TO DO - Every line in the records below with the string "dependsOn" needs to be copied out.

AVAILABLE DATA -

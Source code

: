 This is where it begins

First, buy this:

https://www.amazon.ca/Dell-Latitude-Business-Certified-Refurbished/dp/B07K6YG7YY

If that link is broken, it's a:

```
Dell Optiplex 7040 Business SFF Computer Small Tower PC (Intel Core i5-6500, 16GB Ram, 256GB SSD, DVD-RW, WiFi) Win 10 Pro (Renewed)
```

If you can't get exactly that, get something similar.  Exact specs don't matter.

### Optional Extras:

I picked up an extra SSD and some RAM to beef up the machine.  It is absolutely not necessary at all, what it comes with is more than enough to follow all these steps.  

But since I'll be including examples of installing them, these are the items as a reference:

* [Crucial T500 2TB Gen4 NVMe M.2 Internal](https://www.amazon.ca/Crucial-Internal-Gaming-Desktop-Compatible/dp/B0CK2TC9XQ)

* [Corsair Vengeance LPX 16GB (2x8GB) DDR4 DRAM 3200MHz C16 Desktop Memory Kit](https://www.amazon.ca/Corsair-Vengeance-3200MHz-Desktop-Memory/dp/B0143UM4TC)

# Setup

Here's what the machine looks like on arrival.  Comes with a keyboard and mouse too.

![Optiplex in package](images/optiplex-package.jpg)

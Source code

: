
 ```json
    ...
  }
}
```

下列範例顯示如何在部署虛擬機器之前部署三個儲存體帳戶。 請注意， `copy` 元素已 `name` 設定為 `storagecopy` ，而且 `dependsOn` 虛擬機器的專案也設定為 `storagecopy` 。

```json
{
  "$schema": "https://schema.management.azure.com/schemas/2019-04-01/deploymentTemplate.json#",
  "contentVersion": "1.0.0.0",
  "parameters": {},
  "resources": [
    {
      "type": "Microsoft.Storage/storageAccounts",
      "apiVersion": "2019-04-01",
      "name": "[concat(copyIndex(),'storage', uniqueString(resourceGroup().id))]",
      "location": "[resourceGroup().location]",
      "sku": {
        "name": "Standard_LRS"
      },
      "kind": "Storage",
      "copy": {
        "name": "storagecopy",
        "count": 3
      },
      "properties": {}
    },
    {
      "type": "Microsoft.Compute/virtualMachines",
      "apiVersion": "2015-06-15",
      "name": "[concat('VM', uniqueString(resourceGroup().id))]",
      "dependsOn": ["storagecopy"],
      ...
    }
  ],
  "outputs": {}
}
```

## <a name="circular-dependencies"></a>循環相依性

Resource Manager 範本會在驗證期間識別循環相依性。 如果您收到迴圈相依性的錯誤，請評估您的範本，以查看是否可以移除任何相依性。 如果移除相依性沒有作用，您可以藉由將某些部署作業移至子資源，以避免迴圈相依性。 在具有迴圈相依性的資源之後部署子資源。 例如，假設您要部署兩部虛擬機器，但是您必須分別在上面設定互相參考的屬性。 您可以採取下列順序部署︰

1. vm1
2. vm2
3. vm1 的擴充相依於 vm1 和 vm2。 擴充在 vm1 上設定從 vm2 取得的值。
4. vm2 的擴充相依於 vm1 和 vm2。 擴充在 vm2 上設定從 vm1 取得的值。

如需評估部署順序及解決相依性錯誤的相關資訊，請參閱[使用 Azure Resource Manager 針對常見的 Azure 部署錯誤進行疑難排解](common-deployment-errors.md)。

ANSWER BOX -
下列範例顯示如何在部署虛擬機器之前部署三個儲存體帳戶。 請注意， `copy` 元素已 `name` 設定為 `storagecopy` ，而且 `dependsOn` 虛擬機器的專案也設定為 `storagecopy` 。
      "dependsOn": ["storagecopy"],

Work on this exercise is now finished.